L’interporto dispone di 40.000 m² di magazzini coperti, oltre 540.000 m² di aree scoperte e 5 binari ferroviari attivi per la gestione dei flussi intermodali. A supporto dell’attività logistica, Lodini Trans ha avviato una gestione innovativa dell’hub, con pratiche orientate alla sostenibilità, alla decarbonizzazione e alla digitalizzazione della supply chain, in linea con gli obiettivi di transizione ecologica.
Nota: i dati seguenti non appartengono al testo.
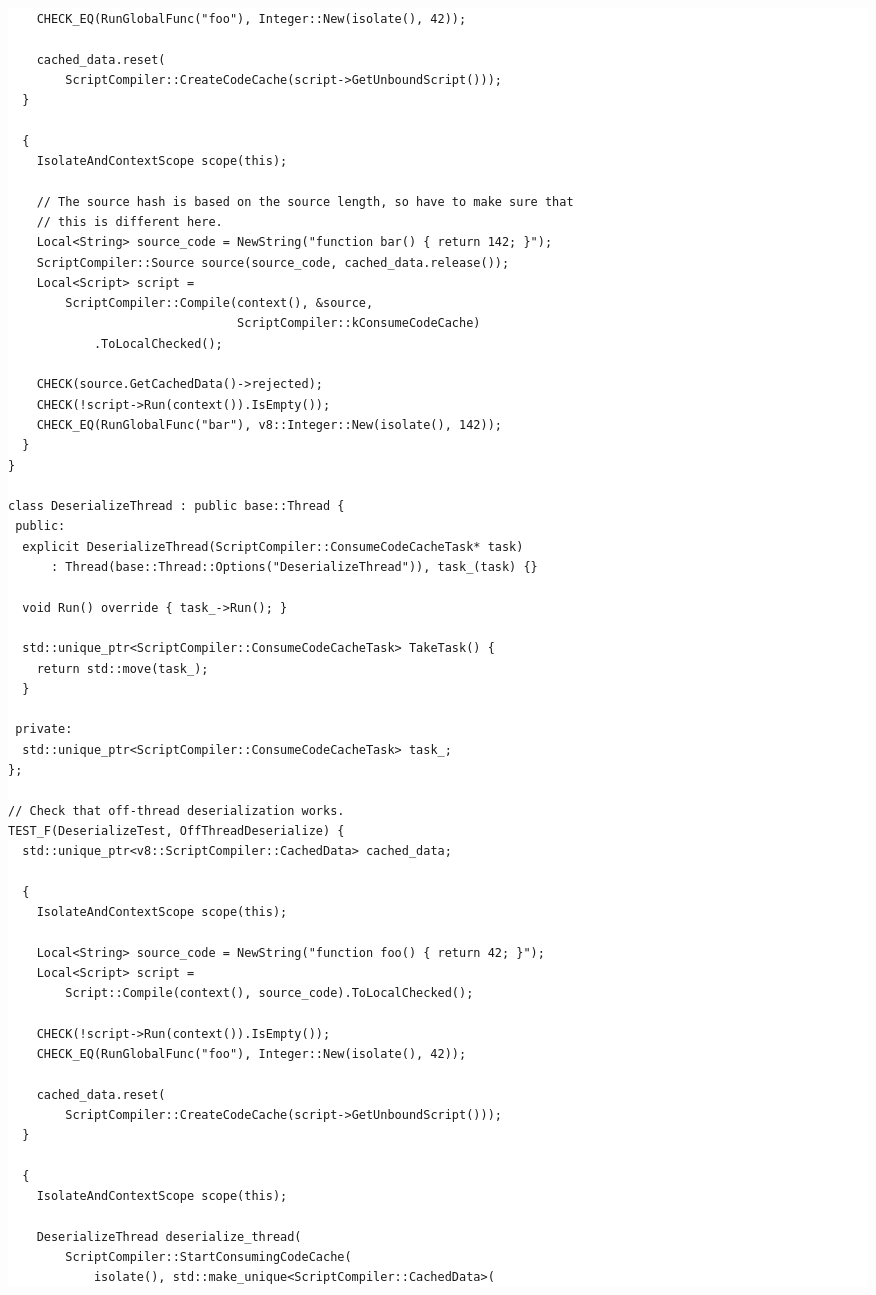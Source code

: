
 ```
    CHECK_EQ(RunGlobalFunc("foo"), Integer::New(isolate(), 42));

    cached_data.reset(
        ScriptCompiler::CreateCodeCache(script->GetUnboundScript()));
  }

  {
    IsolateAndContextScope scope(this);

    // The source hash is based on the source length, so have to make sure that
    // this is different here.
    Local<String> source_code = NewString("function bar() { return 142; }");
    ScriptCompiler::Source source(source_code, cached_data.release());
    Local<Script> script =
        ScriptCompiler::Compile(context(), &source,
                                ScriptCompiler::kConsumeCodeCache)
            .ToLocalChecked();

    CHECK(source.GetCachedData()->rejected);
    CHECK(!script->Run(context()).IsEmpty());
    CHECK_EQ(RunGlobalFunc("bar"), v8::Integer::New(isolate(), 142));
  }
}

class DeserializeThread : public base::Thread {
 public:
  explicit DeserializeThread(ScriptCompiler::ConsumeCodeCacheTask* task)
      : Thread(base::Thread::Options("DeserializeThread")), task_(task) {}

  void Run() override { task_->Run(); }

  std::unique_ptr<ScriptCompiler::ConsumeCodeCacheTask> TakeTask() {
    return std::move(task_);
  }

 private:
  std::unique_ptr<ScriptCompiler::ConsumeCodeCacheTask> task_;
};

// Check that off-thread deserialization works.
TEST_F(DeserializeTest, OffThreadDeserialize) {
  std::unique_ptr<v8::ScriptCompiler::CachedData> cached_data;

  {
    IsolateAndContextScope scope(this);

    Local<String> source_code = NewString("function foo() { return 42; }");
    Local<Script> script =
        Script::Compile(context(), source_code).ToLocalChecked();

    CHECK(!script->Run(context()).IsEmpty());
    CHECK_EQ(RunGlobalFunc("foo"), Integer::New(isolate(), 42));

    cached_data.reset(
        ScriptCompiler::CreateCodeCache(script->GetUnboundScript()));
  }

  {
    IsolateAndContextScope scope(this);

    DeserializeThread deserialize_thread(
        ScriptCompiler::StartConsumingCodeCache(
            isolate(), std::make_unique<ScriptCompiler::CachedData>(
```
L’intenzione è quella di partecipare attivamente alle iniziative promosse da UIR, FERMERCI e ALIS, contribuendo allo sviluppo di progetti infrastrutturali finanziati dal PNRR. L’interporto si propone come valvola logistica per la Capitale, capace di integrare trasporto su gomma e ferro e offrire servizi flessibili per le imprese. La copertura territoriale attuale consente di servire direttamente sei regioni centrali, estendendosi fino al Sud Italia, con soluzioni FTL, LTL, groupage e temperature controllate.
L’ingresso in UIR rappresenta un’opportunità per creare sinergie operative e promuovere una visione condivisa della logistica come motore di sviluppo, innovazione e sostenibilità. L’interporto di Avezzano è pronto a fare la sua parte.